Heaven Knows What stalks the beautiful, volatile and self-abusive Haylie through the streets and shelters of New York, begging and stealing her way to the next fix. After her dramatic break-up with the equally addicted 'Ilya' (played by the only professional actor in the film, Caleb Landry Jones) Haylie becomes increasingly desperate for forgiveness, escaping into the arms of her dope – and Mike, another junkie friend and dealer.
If you can’t handle the film's first five minutes, you're unlikely to find much relief the subsequent ninety – brief yet unrelenting, they're rife with acts of explicit violence and gory self-abuse. Heaven Knows What is like being thrust into the pits of hell – so grisly from start to finish that the Safdie brothers have managed to make Requiem for a Dream feel like a rom-com.
The raving camerawork gives the film a fierce insistence, as urgent synth, electronica and Death Metal spasmodically mount scenes –then suddenly halt in an eerie silence that makes the whole thing feel like a drug-fuelled hallucination. We wince behind hands at horrors encircling its at once innocent and manipulative heroin-addicted anti-heroine. Holmes is (unsurprisingly perhaps) utterly convincing as Haylie, and Landry Jones puts in his cruellest performance yet as Ilya, the violent king of the streets.
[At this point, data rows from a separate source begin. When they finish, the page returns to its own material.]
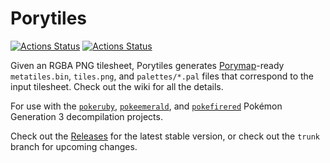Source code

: # Porytiles

[![Actions Status](https://github.com/grunt-lucas/porytiles/workflows/Build%20Porytiles%20GCC/badge.svg)](https://github.com/grunt-lucas/porytiles/actions)
[![Actions Status](https://github.com/grunt-lucas/porytiles/workflows/Build%20Porytiles%20Clang/badge.svg)](https://github.com/grunt-lucas/porytiles/actions)

Given an RGBA PNG tilesheet, Porytiles generates [Porymap](https://github.com/huderlem/porymap)-ready `metatiles.bin`,
`tiles.png`, and `palettes/*.pal` files that correspond to the input tilesheet. Check out the wiki for all the details.

For use with the [`pokeruby`](https://github.com/pret/pokeruby), [`pokeemerald`](https://github.com/pret/pokeemerald), and
[`pokefirered`](https://github.com/pret/pokefirered) Pokémon Generation 3 decompilation
projects.

Check out the [Releases](https://github.com/grunt-lucas/porytiles/releases) for the latest stable version, or check out
the `trunk` branch for upcoming changes.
It's in the authenticity of its perspective that makes Heaven Knows What so impressive: it drags its viewers unapologetically down into the heart of New York's underbelly, through the needle-scattered alleys and side-streets that otherwise warrant less than a fleeting glance. It contextualises the ostensibly mad ravings of disaffected down-and-outs. But retrospectively, it's the truth behind the fiction that is the most affecting: the fate of real-life characters mimicking those in the film, and making Heaven Knows What more darkly prophetic than the Safdies could have predicted.
A powerful viewing experience, but by no means a pleasant one, Heaven Knows What is a film of rare and disturbing originality. Watch with caution, but watch.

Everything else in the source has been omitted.